Help From the Baathists

It was a costly overreaction that eroded Iraq's security and talent. Paul Bremer, the US administrator in Iraq, recently admitted he had meant to bar no more than 20,000 members of Saddam Hussein's Baath Party from government jobs. The figure has turned out to be more like 400,000.

Last week Mr. Bremer said that de-Baathification had been applied "unevenly and unjustly." So officials are accelerating reviews of backlogged appeals from Baathists who felt unfairly kept from jobs. Now, for instance, more than 10,000 teachers and professors who were party members will be allowed to work, as will 1,000 to 2,000 military officers.

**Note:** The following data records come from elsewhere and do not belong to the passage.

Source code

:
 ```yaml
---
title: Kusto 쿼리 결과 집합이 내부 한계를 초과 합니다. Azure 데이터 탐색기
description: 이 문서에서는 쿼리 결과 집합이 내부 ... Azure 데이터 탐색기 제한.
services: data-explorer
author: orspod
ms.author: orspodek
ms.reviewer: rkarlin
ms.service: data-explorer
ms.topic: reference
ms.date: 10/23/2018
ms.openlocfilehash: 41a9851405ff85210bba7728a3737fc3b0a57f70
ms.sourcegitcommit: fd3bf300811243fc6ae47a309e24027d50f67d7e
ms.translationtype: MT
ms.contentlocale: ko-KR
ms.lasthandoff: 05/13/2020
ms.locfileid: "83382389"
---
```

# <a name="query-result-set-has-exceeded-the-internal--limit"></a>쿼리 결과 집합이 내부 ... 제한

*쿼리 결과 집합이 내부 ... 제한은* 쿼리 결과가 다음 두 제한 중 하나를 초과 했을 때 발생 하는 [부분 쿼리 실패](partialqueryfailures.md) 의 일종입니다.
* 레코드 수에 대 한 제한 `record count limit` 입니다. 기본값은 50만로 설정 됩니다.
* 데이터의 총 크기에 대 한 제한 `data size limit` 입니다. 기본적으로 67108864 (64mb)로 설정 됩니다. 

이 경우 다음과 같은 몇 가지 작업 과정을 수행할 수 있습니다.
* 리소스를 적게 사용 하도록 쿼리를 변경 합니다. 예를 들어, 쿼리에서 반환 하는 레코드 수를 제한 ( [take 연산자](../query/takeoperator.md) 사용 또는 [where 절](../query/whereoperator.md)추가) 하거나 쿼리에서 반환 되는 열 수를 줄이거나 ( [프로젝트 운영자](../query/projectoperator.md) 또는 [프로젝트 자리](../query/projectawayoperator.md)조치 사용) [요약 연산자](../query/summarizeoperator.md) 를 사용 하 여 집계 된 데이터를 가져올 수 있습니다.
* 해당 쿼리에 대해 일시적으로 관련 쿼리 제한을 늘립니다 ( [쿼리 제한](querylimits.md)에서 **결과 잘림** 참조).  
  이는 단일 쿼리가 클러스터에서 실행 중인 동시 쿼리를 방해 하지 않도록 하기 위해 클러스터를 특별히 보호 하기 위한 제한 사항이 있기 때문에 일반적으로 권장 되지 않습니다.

In the Middle East, governments generally are the main employers, and the vast bureaucracy in Iraq was no exception. When Baathist criminals were ousted, so, too, were engineers, doctors, teachers, and administrators - many of whom joined the party simply to work. But with the government handover less than two months away, Iraq needs strong institutions and experienced hands.

On the security side, Bremer said Iraqis need to stand "shoulder to shoulder with us" if safety is to be guaranteed. Many Iraqis themselves believe security has been compromised by the idling of thousands of men who know how to use weapons.

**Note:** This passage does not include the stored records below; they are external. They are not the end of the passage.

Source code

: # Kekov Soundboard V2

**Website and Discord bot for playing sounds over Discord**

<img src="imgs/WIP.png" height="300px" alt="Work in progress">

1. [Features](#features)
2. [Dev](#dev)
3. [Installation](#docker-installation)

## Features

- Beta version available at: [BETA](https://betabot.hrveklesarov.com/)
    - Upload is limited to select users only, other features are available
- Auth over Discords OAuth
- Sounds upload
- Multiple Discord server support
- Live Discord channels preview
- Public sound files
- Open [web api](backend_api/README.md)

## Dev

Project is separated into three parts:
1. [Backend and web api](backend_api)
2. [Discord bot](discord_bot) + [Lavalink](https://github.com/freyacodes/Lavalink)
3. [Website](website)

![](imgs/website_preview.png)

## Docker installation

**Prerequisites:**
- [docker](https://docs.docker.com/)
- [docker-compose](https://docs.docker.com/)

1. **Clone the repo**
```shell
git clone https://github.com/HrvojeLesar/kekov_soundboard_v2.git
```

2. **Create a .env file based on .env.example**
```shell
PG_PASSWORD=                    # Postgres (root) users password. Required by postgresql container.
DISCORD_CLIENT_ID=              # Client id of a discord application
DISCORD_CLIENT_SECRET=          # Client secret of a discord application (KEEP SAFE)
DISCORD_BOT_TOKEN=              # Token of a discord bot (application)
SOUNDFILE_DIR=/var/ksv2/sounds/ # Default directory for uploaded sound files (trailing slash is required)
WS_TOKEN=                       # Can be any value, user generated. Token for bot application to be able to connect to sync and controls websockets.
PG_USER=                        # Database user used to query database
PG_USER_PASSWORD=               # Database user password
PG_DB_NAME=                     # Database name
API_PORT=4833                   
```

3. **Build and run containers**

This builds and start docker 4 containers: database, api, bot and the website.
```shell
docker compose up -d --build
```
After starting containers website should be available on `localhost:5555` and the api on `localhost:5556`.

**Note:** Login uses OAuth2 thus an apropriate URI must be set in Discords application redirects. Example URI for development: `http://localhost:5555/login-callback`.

The modified approach to the Baathists is not without risks, and nowhere is that more visible than in Fallujah. The US has turned to Iraqi forces to help battle insurgents, but they're switching Iraqi military leaders there amid complaints that the first one had been involved in the brutal crushing of the Kurdish uprising under Saddam. This points to the need to improve background checks.

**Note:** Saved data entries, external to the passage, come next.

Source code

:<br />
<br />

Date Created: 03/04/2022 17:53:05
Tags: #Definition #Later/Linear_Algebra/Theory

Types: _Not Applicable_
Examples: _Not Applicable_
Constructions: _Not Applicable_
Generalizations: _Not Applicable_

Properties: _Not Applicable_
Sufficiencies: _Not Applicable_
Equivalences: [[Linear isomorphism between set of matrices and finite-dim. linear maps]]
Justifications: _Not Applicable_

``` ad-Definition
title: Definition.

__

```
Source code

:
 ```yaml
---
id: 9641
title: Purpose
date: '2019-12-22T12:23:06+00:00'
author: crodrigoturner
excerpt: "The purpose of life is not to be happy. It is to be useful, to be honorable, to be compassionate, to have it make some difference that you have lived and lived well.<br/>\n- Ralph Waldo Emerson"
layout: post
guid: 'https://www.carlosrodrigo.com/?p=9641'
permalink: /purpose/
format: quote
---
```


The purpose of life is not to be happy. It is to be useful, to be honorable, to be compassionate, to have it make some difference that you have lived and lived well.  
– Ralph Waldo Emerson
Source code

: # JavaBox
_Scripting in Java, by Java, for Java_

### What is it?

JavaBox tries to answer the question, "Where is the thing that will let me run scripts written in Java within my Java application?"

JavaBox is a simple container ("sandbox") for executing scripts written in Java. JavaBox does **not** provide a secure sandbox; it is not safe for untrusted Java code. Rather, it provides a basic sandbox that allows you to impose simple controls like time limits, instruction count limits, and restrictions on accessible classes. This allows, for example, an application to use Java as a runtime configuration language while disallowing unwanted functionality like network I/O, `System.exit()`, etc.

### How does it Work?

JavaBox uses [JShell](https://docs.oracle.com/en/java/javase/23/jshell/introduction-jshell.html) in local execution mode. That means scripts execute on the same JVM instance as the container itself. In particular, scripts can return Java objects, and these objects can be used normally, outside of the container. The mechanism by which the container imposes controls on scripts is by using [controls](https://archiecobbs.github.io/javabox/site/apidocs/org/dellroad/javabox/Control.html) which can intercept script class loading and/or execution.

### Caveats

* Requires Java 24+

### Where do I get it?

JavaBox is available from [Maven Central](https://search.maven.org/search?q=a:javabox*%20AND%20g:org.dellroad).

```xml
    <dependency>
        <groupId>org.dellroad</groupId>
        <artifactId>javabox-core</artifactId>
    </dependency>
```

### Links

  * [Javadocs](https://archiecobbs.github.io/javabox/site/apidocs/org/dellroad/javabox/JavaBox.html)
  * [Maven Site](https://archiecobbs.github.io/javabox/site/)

Meanwhile, Iraq's Shiite leaders strongly criticize US use of Saddam's former army in Fallujah. The caution for the US here is not to play the Sunni-dominated former Baathists against their former victims, the majority Shiites.

As the world has learned, it's neither possible nor wise to rebuild countries without the help of the former ruling class - be they the whites of South Africa or the communists of Eastern Europe. The true criminals must be weeded out, but it's no stretch of the imagination that a retooled Baath Party might one day participate in pluralist Iraqi politics.